Она была права. Опять права, как всегда, и опять не в ту сторону, в какую мне было бы легче.
Я хотел спросить ещё что-то. Что-то главное, ради чего и зашёл. Но не спросил — потому что вдруг испугался, что если спрошу, она ответит честно, а я не готов был к честному ответу.
Я не спросил её: «А сейчас? Сейчас, когда всё раскрыто, — ты ещё хочешь меня уничтожить или уже нет?»
Я не спросил, потому что один ответ убил бы меня, а другому я бы не поверил.
Я встал и ушёл к себе. И с тех пор мы молчим — каждый за своим стеклом, в полуметре и за тысячу километров друг от друга.
Сегодня вечером, когда она собиралась уходить, я смотрел, как она надевает пальто.
Она делает это, как всё, — аккуратно, до миллиметра, застёгивает на все пуговицы, поправляет воротник. Я смотрел на эти точные движения, которые выучил наизусть, и думал: я ведь ничего о ней не знаю. Я не знаю, какой она была в детстве, до того, как я сломал ей жизнь. Не знаю, любит ли она снег. Не знаю, что у неё дома, есть ли у неё хоть одна живая вещь или там так же пусто, как у меня. Я впустил её ближе всех на свете и не знаю о ней ничего, кроме того, что она дочь человека, которого я убил, и что без неё мои триста квадратов снова станут просто пустыми.

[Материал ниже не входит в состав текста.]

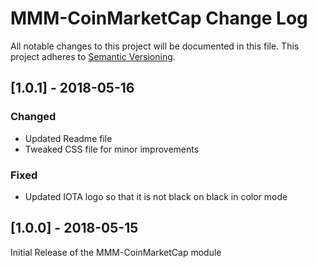 # MMM-CoinMarketCap Change Log
All notable changes to this project will be documented in this file.
This project adheres to [Semantic Versioning](http://semver.org/).

## [1.0.1] - 2018-05-16

### Changed
- Updated Readme file
- Tweaked CSS file for minor improvements

### Fixed
- Updated IOTA logo so that it is not black on black in color mode


## [1.0.0] - 2018-05-15

Initial Release of the MMM-CoinMarketCap module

Она поймала мой взгляд через стекло.
На секунду мы просто смотрели друг на друга — два человека, у которых отняли всё, что между ними было, и которые всё равно не могут отвести глаз.
Потом она отвернулась и ушла.
А я остался стоять у окна, перед своими тремя этажами, к которым у меня больше не было никаких чувств, — и впервые за десять лет не знал, чего хочу. Раньше я хотел одного: чтобы счёт сошёлся. Теперь счёт сходился сам собой, страшно и помимо меня, а я стоял и хотел только одного — чтобы она вернулась и сказала, что всё это можно как-нибудь пережить.
Я не знал, что её отъезд сегодня — это уже почти конец отсчёта. Что письмо, о котором я понятия не имел, считает последние дни. Что счёт, который я десять лет хотел свести, вот-вот сведут со мной — и сведёт его рука той самой женщины в аккуратно застёгнутом пальто.
Соня
Он смотрел на меня сегодня через стекло так, что я еле дошла до лифта.
Я знаю этот взгляд. Это взгляд человека, который не может ни простить, ни отпустить. Я сама смотрела так на него все эти годы — только у меня это называлось ненавистью, а у него, кажется, чем-то другим, для чего ни у него, ни у меня нет приличного слова.
Четыре дня мы сидим в полуметре и молчим. Четыре дня я прихожу — потому что не приходить значит признать конец. Четыре дня краду у судьбы по одному дню, как нищенка крадёт по монетке, зная, что всё равно не наберёт на хлеб.
И каждый из этих дней приближает тот, единственный.
Я считаю их. Я всё считаю. Я знаю, сколько осталось, — и не говорю ему. Сижу напротив, ловлю его взгляд, чувствую, как между нами всё ещё дрожит то, что не убил даже пятнадцатый год, — и молчу про письмо, как молчат про опухоль, надеясь, что если не называть, то и не сбудется.